Each side, viewing itself at a sort of inflection point where either legacy or survival are at stake, would like to turn back the clock. Each side yearns to recapture something it feels is lost.

But it can't happen. The fundamental characteristic of nostalgia is that it is a desire for a time that never really was.

Some of my friends seem to inhabit an alternate America. Sometimes I live there, too. In this America, Jed Bartlet is president and there is a campaign going on to succeed him. This is America as portrayed on "The West Wing." In this America, everybody is smart, speaks quickly and amusingly, and always has an abiding sense of political idealism. Operatives remind one another, at seemingly every turn, about why they got into politics in the first place. They're in it to make a difference. Sometimes these people lose their way, but there's always a character onscreen who can gently remind them that democracy is really all about helping people.

In this America, a Texas congressman named Matt Santos is running an underdog campaign for the Democratic presidential nomination. But he is giving his jaded D.C.-insider campaign manager fits. Not only will he not run "negative ads," but he insists that, if he criticizes his opponent, he will only do so personally, in his own voice. He wanders off the talking points and doesn't follow the script for important meetings. The sophisticates that surround him all gnash their teeth at his starry-eyed democracy mumbo-jumbo and Frank Capra antics.

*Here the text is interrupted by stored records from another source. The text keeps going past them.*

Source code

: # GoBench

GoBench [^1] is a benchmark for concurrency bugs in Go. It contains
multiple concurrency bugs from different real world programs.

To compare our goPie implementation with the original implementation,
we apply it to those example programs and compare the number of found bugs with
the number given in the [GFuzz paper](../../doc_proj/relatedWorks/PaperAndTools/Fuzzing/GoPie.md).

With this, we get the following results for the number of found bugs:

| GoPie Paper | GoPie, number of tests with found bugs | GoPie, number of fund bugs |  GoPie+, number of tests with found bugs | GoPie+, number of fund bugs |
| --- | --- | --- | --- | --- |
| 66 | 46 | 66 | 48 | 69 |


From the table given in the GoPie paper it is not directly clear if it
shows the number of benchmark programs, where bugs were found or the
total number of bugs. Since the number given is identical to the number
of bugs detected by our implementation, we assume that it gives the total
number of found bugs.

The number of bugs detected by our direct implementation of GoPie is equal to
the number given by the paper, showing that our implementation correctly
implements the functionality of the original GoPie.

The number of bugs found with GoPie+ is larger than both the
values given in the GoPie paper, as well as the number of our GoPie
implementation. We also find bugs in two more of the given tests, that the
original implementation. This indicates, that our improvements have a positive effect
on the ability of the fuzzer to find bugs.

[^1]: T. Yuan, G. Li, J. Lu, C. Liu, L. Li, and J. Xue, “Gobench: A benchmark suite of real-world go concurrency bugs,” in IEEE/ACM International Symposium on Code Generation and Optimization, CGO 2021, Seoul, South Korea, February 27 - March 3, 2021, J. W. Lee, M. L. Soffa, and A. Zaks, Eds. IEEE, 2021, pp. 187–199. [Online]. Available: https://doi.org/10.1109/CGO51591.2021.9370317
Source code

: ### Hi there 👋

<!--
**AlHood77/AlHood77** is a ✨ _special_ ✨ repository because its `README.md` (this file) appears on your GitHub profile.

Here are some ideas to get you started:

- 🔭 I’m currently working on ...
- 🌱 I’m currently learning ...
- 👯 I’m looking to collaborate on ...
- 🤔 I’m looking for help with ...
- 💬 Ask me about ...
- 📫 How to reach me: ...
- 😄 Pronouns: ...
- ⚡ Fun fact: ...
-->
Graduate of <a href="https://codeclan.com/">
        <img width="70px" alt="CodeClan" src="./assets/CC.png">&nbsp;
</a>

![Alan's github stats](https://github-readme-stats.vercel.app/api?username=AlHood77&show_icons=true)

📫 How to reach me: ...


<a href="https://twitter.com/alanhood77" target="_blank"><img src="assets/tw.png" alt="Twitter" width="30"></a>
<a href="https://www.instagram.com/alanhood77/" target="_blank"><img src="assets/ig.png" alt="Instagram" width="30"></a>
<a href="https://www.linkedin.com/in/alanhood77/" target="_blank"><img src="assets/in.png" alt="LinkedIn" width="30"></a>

It's not that these sophisticates are against ideals (they have them themselves), but they know what must be done in order to win. Eggs must be broken to make an omelet, and Santos doesn't seem to have the stomach to break them.

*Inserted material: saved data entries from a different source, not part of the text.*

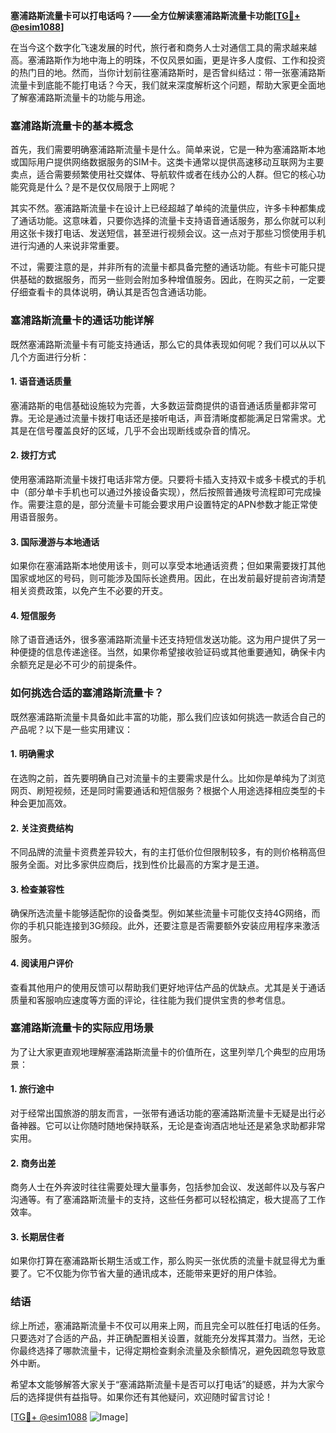 **塞浦路斯流量卡可以打电话吗？——全方位解读塞浦路斯流量卡功能[[TG💪+ @esim1088](https://t.me/s/esim1088)]**

在当今这个数字化飞速发展的时代，旅行者和商务人士对通信工具的需求越来越高。塞浦路斯作为地中海上的明珠，不仅风景如画，更是许多人度假、工作和投资的热门目的地。然而，当你计划前往塞浦路斯时，是否曾纠结过：带一张塞浦路斯流量卡到底能不能打电话？今天，我们就来深度解析这个问题，帮助大家更全面地了解塞浦路斯流量卡的功能与用途。

### 塞浦路斯流量卡的基本概念

首先，我们需要明确塞浦路斯流量卡是什么。简单来说，它是一种为塞浦路斯本地或国际用户提供网络数据服务的SIM卡。这类卡通常以提供高速移动互联网为主要卖点，适合需要频繁使用社交媒体、导航软件或者在线办公的人群。但它的核心功能究竟是什么？是不是仅仅局限于上网呢？

其实不然。塞浦路斯流量卡在设计上已经超越了单纯的流量供应，许多卡种都集成了通话功能。这意味着，只要你选择的流量卡支持语音通话服务，那么你就可以利用这张卡拨打电话、发送短信，甚至进行视频会议。这一点对于那些习惯使用手机进行沟通的人来说非常重要。

不过，需要注意的是，并非所有的流量卡都具备完整的通话功能。有些卡可能只提供基础的数据服务，而另一些则会附加多种增值服务。因此，在购买之前，一定要仔细查看卡的具体说明，确认其是否包含通话功能。

### 塞浦路斯流量卡的通话功能详解

既然塞浦路斯流量卡有可能支持通话，那么它的具体表现如何呢？我们可以从以下几个方面进行分析：

#### 1. **语音通话质量**
   塞浦路斯的电信基础设施较为完善，大多数运营商提供的语音通话质量都非常可靠。无论是通过流量卡拨打电话还是接听电话，声音清晰度都能满足日常需求。尤其是在信号覆盖良好的区域，几乎不会出现断线或杂音的情况。

#### 2. **拨打方式**
   使用塞浦路斯流量卡拨打电话非常方便。只要将卡插入支持双卡或多卡模式的手机中（部分单卡手机也可以通过外接设备实现），然后按照普通拨号流程即可完成操作。需要注意的是，部分流量卡可能会要求用户设置特定的APN参数才能正常使用语音服务。

#### 3. **国际漫游与本地通话**
   如果你在塞浦路斯本地使用该卡，则可以享受本地通话资费；但如果需要拨打其他国家或地区的号码，则可能涉及国际长途费用。因此，在出发前最好提前咨询清楚相关资费政策，以免产生不必要的开支。

#### 4. **短信服务**
   除了语音通话外，很多塞浦路斯流量卡还支持短信发送功能。这为用户提供了另一种便捷的信息传递途径。当然，如果你希望接收验证码或其他重要通知，确保卡内余额充足是必不可少的前提条件。

### 如何挑选合适的塞浦路斯流量卡？

既然塞浦路斯流量卡具备如此丰富的功能，那么我们应该如何挑选一款适合自己的产品呢？以下是一些实用建议：

#### 1. **明确需求**
   在选购之前，首先要明确自己对流量卡的主要需求是什么。比如你是单纯为了浏览网页、刷短视频，还是同时需要通话和短信服务？根据个人用途选择相应类型的卡种会更加高效。

#### 2. **关注资费结构**
   不同品牌的流量卡资费差异较大，有的主打低价位但限制较多，有的则价格稍高但服务全面。对比多家供应商后，找到性价比最高的方案才是王道。

#### 3. **检查兼容性**
   确保所选流量卡能够适配你的设备类型。例如某些流量卡可能仅支持4G网络，而你的手机只能连接到3G频段。此外，还要注意是否需要额外安装应用程序来激活服务。

#### 4. **阅读用户评价**
   查看其他用户的使用反馈可以帮助我们更好地评估产品的优缺点。尤其是关于通话质量和客服响应速度等方面的评论，往往能为我们提供宝贵的参考信息。

### 塞浦路斯流量卡的实际应用场景

为了让大家更直观地理解塞浦路斯流量卡的价值所在，这里列举几个典型的应用场景：

#### 1. **旅行途中**
   对于经常出国旅游的朋友而言，一张带有通话功能的塞浦路斯流量卡无疑是出行必备神器。它可以让你随时随地保持联系，无论是查询酒店地址还是紧急求助都非常实用。

#### 2. **商务出差**
   商务人士在外奔波时往往需要处理大量事务，包括参加会议、发送邮件以及与客户沟通等。有了塞浦路斯流量卡的支持，这些任务都可以轻松搞定，极大提高了工作效率。

#### 3. **长期居住者**
   如果你打算在塞浦路斯长期生活或工作，那么购买一张优质的流量卡就显得尤为重要了。它不仅能为你节省大量的通讯成本，还能带来更好的用户体验。

### 结语

综上所述，塞浦路斯流量卡不仅可以用来上网，而且完全可以胜任打电话的任务。只要选对了合适的产品，并正确配置相关设置，就能充分发挥其潜力。当然，无论你最终选择了哪款流量卡，记得定期检查剩余流量及余额情况，避免因疏忽导致意外中断。

希望本文能够解答大家关于“塞浦路斯流量卡是否可以打电话”的疑惑，并为大家今后的选择提供有益指导。如果你还有其他疑问，欢迎随时留言讨论！

[[TG💪+ @esim1088](https://t.me/s/esim1088) ![Image](https://i.postimg.cc/4NQfJmqS/Snipaste-2025-05-13-00-14-12.png)]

But, watch the camera linger on the nodding faces of ordinary citizens as they listen to Santos's powerful ideas. Watch the gaggle of trailing reporters grow in each New Hampshire town he visits. Watch as he wins the California primary in an upset. In this America, refreshing honesty and fair play are working. Santos is breaking through. We're all rooting for him, at home on our sofas. We assume Santos will do well. There may be twists and turns, but his message will resonate and his honesty will triumph.

But it's a fake. Switch off prime time and we see how incredibly hard it is to persevere as the straight-talking candidate. The Howard Dean presidential campaign collapsed in a scream. Four years earlier, the John McCain "straight talk express" fizzled as sniping between his campaign and that of George W. Bush, fueled by push-polls, reached a climax. The former poster boy of telling it like it is from outside the hallowed halls, Jesse Ventura, is now brought up more in jest than as a role model.

What keeps people in the Village, even in the face of strong temptations to visit the Towns, is a collective nightmare of what might happen if one steps across the border into the forest. The Village is a special place where the prevailing rules - those of the Towns - are in an enforced suspense.

Public life here, in real America, seems more of the venal Towns than of the upright Village. And contrary to "West Wing" parables, those who rise up seem to be the first struck down. Where is the hope? Must we abandon our ideals?

There are small signs of progress. Dean has indeed ridden his plainspoken ethos to power - Democratic party chair is nothing to sneeze at. Senator McCain has recaptured the gloss lost in 2000 so well that he was actually touted as a running mate for Sen. John Kerry in 2004. The authentic voice and story of newly minted Sen. Barak Obama's have placed him on the short list of people who really matter in Washington.

Those of us on our sofas, wishing real life was more like "The West Wing," ought to look around and grab onto these stories. They ought to bring true hope, because they are believable. They tell us that just speaking up isn't enough; we'll need to do the hard work of persevering, too. Improvements won't come about in the space of 60 minutes minus commercials, nor even in the space of one television season. But they will come.

We don't need to move to the Village to hold onto its ideals. We just need to go looking for them here, in the Towns.

Brad Rourke is a consultant who works on ethics and civic issues.